The Reagan administration will soon release a list of 50 major federal regulations in the environmental, health and safety areas that it intends to subject to a strick regulatory review, James C. Miller III, director of the administration's Regulatory Relief Task Force said yesterday.
Federal regulatory agencies are now going over candidates for the list with Miller and his staff at the Office of Management and Budget, and Miller said he would not disclose what regulations will be included.
But he indicated that many, if not all, of the regulations will be substantially changed. The mandate to the regulatory task force, headed by Vice President Bush, is to change regulations that impose uneconomical and unjustified burdens on industry, not study them, Miller told the Computer and Communications Industry Association.
Miller reviewed the steps taken so far by the Reagan administration to reduce the impact of regulations. Department of Education regulations on bilingual education were withdrawn; President Reagan terminated regulations setting maximum and minimum temperatures in buildings; the deadline for introducing automatically closing seat belts or air bags in autos was delayed a year, and a regulation on warning labels for hazardous products was pulled back, Miller said.

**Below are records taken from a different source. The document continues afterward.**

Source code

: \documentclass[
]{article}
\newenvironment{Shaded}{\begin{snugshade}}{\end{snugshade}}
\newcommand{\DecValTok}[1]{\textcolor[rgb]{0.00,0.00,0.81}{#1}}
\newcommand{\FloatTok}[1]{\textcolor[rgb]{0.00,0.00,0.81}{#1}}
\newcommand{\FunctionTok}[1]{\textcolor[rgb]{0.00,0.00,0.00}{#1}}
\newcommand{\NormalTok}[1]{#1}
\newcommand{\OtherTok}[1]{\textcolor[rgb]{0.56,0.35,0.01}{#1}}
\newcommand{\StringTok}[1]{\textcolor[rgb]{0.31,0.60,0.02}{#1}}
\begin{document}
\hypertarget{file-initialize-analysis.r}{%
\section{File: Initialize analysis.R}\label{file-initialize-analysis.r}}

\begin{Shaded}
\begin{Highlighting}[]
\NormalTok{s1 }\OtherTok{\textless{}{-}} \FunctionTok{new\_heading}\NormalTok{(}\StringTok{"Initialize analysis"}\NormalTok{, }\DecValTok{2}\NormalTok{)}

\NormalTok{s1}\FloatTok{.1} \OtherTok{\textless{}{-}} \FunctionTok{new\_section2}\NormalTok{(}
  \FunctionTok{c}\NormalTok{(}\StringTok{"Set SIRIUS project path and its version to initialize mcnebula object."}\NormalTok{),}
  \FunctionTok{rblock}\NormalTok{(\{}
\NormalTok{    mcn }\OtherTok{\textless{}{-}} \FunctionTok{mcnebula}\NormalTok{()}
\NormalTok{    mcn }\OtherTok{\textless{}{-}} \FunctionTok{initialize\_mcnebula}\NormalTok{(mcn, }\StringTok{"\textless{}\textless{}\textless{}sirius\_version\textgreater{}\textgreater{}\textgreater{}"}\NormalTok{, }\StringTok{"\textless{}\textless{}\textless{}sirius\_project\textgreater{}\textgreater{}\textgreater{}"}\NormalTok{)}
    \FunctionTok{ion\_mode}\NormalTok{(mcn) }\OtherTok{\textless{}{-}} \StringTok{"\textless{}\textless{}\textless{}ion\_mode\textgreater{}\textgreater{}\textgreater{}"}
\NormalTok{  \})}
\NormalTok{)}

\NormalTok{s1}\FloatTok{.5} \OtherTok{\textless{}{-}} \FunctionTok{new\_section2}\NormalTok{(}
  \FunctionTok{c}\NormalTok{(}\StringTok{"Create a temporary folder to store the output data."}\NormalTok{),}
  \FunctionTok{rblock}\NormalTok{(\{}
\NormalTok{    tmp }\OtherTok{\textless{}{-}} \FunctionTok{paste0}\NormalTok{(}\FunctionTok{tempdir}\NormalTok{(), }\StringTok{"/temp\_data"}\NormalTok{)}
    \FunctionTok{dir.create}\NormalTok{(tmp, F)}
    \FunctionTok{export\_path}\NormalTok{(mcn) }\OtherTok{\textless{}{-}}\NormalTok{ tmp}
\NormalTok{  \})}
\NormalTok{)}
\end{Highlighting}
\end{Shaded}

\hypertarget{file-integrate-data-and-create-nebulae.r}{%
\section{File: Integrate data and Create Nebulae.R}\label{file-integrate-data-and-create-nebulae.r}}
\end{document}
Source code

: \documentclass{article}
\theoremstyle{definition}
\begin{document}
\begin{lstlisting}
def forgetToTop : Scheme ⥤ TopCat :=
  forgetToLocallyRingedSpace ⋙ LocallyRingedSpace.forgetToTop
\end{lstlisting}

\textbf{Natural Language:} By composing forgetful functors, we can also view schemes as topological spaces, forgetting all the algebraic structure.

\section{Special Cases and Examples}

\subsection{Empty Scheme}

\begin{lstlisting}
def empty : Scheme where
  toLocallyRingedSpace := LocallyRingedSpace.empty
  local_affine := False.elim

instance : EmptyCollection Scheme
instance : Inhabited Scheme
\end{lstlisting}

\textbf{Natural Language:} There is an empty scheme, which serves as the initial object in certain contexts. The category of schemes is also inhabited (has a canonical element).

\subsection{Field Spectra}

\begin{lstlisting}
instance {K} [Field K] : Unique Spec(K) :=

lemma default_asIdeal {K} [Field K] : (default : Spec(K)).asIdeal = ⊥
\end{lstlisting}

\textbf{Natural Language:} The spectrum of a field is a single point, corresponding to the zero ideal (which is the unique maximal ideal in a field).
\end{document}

"I think you've seen only the tip of the iceberg," Miller said.
Miller acknowledged that not all of the federal regulatory agencies have the staff or the skill to perform the assessments of regulatory costs and benefits that the Reagan administration is now insisting on. "Off the bat, we're going to have some undergraduate-quality work. As we go forward, we're going to have graduate work. I know we're going to make some mistakes, but I'm prepared for that." If the administration waited until it was absolutely certain that each regulatory decision was "bullet proof", it wouldn't achieve its goals of regulatory change, Miller said.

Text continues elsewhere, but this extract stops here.